▶ [Problem]
Repeat the records. Leave nothing out.
● ● ● ●
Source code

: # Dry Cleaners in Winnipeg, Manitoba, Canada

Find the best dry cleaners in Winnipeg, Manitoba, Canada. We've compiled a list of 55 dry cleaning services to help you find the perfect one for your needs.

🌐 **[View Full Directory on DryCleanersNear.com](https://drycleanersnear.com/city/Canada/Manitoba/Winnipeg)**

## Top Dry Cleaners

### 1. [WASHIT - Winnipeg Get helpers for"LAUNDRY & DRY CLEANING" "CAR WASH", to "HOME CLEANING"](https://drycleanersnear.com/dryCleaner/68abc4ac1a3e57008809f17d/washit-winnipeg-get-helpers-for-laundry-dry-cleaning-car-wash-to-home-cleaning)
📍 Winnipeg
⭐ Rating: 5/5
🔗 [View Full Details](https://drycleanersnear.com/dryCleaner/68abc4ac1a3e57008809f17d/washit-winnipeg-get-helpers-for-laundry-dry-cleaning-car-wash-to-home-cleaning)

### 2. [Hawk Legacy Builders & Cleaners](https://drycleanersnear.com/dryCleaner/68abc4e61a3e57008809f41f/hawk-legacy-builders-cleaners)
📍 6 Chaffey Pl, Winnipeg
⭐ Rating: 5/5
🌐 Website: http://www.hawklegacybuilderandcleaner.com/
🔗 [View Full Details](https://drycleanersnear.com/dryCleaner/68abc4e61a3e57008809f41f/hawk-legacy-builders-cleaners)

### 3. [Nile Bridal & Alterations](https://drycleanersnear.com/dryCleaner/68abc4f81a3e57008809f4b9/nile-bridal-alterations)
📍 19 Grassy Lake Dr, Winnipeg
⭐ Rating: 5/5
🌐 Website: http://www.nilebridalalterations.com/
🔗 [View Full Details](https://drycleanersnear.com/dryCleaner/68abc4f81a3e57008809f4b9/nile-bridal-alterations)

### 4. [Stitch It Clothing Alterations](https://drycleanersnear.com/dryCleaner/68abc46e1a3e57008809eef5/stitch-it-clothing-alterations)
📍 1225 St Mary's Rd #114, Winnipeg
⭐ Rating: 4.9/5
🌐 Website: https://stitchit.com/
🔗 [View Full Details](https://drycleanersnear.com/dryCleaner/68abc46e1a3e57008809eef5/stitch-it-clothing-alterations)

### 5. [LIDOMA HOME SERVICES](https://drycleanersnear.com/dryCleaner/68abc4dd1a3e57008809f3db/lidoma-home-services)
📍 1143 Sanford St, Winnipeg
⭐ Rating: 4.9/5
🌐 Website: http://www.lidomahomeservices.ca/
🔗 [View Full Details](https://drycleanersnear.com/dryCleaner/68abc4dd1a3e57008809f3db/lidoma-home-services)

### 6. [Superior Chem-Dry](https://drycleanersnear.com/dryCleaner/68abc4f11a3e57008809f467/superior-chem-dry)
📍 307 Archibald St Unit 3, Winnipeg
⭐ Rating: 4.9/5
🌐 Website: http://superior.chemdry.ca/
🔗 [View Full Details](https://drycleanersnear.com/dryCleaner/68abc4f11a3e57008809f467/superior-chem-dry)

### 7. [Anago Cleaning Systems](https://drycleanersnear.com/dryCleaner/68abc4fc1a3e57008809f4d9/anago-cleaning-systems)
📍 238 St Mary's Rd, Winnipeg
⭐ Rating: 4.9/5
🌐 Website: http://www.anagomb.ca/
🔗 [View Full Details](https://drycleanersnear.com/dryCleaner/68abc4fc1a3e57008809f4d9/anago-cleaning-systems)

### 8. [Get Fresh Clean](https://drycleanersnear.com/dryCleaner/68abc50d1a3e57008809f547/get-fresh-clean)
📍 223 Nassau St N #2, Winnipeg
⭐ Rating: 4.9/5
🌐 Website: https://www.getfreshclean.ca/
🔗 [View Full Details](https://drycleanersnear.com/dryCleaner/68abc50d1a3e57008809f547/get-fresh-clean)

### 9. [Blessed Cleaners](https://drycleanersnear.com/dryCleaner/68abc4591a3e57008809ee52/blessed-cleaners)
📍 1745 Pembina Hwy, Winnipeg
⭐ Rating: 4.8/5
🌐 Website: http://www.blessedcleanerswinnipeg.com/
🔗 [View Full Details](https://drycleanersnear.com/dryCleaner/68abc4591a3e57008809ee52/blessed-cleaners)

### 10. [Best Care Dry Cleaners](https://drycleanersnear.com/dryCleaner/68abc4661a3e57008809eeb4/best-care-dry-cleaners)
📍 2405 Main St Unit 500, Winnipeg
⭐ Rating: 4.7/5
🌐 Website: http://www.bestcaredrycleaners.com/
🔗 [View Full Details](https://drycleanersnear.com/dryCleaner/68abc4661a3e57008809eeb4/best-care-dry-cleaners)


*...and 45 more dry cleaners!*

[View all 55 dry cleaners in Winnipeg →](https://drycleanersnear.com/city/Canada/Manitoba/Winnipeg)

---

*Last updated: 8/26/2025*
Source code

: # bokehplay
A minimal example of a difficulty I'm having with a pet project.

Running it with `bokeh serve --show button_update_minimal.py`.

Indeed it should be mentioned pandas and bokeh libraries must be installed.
● ● ● ●
▶ [Finished exercise]
Source code

: # Dry Cleaners in Winnipeg, Manitoba, Canada

Find the best dry cleaners in Winnipeg, Manitoba, Canada. We've compiled a list of 55 dry cleaning services to help you find the perfect one for your needs.

🌐 **[View Full Directory on DryCleanersNear.com](https://drycleanersnear.com/city/Canada/Manitoba/Winnipeg)**

## Top Dry Cleaners

### 1. [WASHIT - Winnipeg Get helpers for"LAUNDRY & DRY CLEANING" "CAR WASH", to "HOME CLEANING"](https://drycleanersnear.com/dryCleaner/68abc4ac1a3e57008809f17d/washit-winnipeg-get-helpers-for-laundry-dry-cleaning-car-wash-to-home-cleaning)
📍 Winnipeg
⭐ Rating: 5/5
🔗 [View Full Details](https://drycleanersnear.com/dryCleaner/68abc4ac1a3e57008809f17d/washit-winnipeg-get-helpers-for-laundry-dry-cleaning-car-wash-to-home-cleaning)

### 2. [Hawk Legacy Builders & Cleaners](https://drycleanersnear.com/dryCleaner/68abc4e61a3e57008809f41f/hawk-legacy-builders-cleaners)
📍 6 Chaffey Pl, Winnipeg
⭐ Rating: 5/5
🌐 Website: http://www.hawklegacybuilderandcleaner.com/
🔗 [View Full Details](https://drycleanersnear.com/dryCleaner/68abc4e61a3e57008809f41f/hawk-legacy-builders-cleaners)

### 3. [Nile Bridal & Alterations](https://drycleanersnear.com/dryCleaner/68abc4f81a3e57008809f4b9/nile-bridal-alterations)
📍 19 Grassy Lake Dr, Winnipeg
⭐ Rating: 5/5
🌐 Website: http://www.nilebridalalterations.com/
🔗 [View Full Details](https://drycleanersnear.com/dryCleaner/68abc4f81a3e57008809f4b9/nile-bridal-alterations)

### 4. [Stitch It Clothing Alterations](https://drycleanersnear.com/dryCleaner/68abc46e1a3e57008809eef5/stitch-it-clothing-alterations)
📍 1225 St Mary's Rd #114, Winnipeg
⭐ Rating: 4.9/5
🌐 Website: https://stitchit.com/
🔗 [View Full Details](https://drycleanersnear.com/dryCleaner/68abc46e1a3e57008809eef5/stitch-it-clothing-alterations)

### 5. [LIDOMA HOME SERVICES](https://drycleanersnear.com/dryCleaner/68abc4dd1a3e57008809f3db/lidoma-home-services)
📍 1143 Sanford St, Winnipeg
⭐ Rating: 4.9/5
🌐 Website: http://www.lidomahomeservices.ca/
🔗 [View Full Details](https://drycleanersnear.com/dryCleaner/68abc4dd1a3e57008809f3db/lidoma-home-services)

### 6. [Superior Chem-Dry](https://drycleanersnear.com/dryCleaner/68abc4f11a3e57008809f467/superior-chem-dry)
📍 307 Archibald St Unit 3, Winnipeg
⭐ Rating: 4.9/5
🌐 Website: http://superior.chemdry.ca/
🔗 [View Full Details](https://drycleanersnear.com/dryCleaner/68abc4f11a3e57008809f467/superior-chem-dry)

### 7. [Anago Cleaning Systems](https://drycleanersnear.com/dryCleaner/68abc4fc1a3e57008809f4d9/anago-cleaning-systems)
📍 238 St Mary's Rd, Winnipeg
⭐ Rating: 4.9/5
🌐 Website: http://www.anagomb.ca/
🔗 [View Full Details](https://drycleanersnear.com/dryCleaner/68abc4fc1a3e57008809f4d9/anago-cleaning-systems)

### 8. [Get Fresh Clean](https://drycleanersnear.com/dryCleaner/68abc50d1a3e57008809f547/get-fresh-clean)
📍 223 Nassau St N #2, Winnipeg
⭐ Rating: 4.9/5
🌐 Website: https://www.getfreshclean.ca/
🔗 [View Full Details](https://drycleanersnear.com/dryCleaner/68abc50d1a3e57008809f547/get-fresh-clean)

### 9. [Blessed Cleaners](https://drycleanersnear.com/dryCleaner/68abc4591a3e57008809ee52/blessed-cleaners)
📍 1745 Pembina Hwy, Winnipeg
⭐ Rating: 4.8/5
🌐 Website: http://www.blessedcleanerswinnipeg.com/
🔗 [View Full Details](https://drycleanersnear.com/dryCleaner/68abc4591a3e57008809ee52/blessed-cleaners)

### 10. [Best Care Dry Cleaners](https://drycleanersnear.com/dryCleaner/68abc4661a3e57008809eeb4/best-care-dry-cleaners)
📍 2405 Main St Unit 500, Winnipeg
⭐ Rating: 4.7/5
🌐 Website: http://www.bestcaredrycleaners.com/
🔗 [View Full Details](https://drycleanersnear.com/dryCleaner/68abc4661a3e57008809eeb4/best-care-dry-cleaners)


*...and 45 more dry cleaners!*

[View all 55 dry cleaners in Winnipeg →](https://drycleanersnear.com/city/Canada/Manitoba/Winnipeg)

---

*Last updated: 8/26/2025*
Source code

: # bokehplay
A minimal example of a difficulty I'm having with a pet project.

Running it with `bokeh serve --show button_update_minimal.py`.

Indeed it should be mentioned pandas and bokeh libraries must be installed.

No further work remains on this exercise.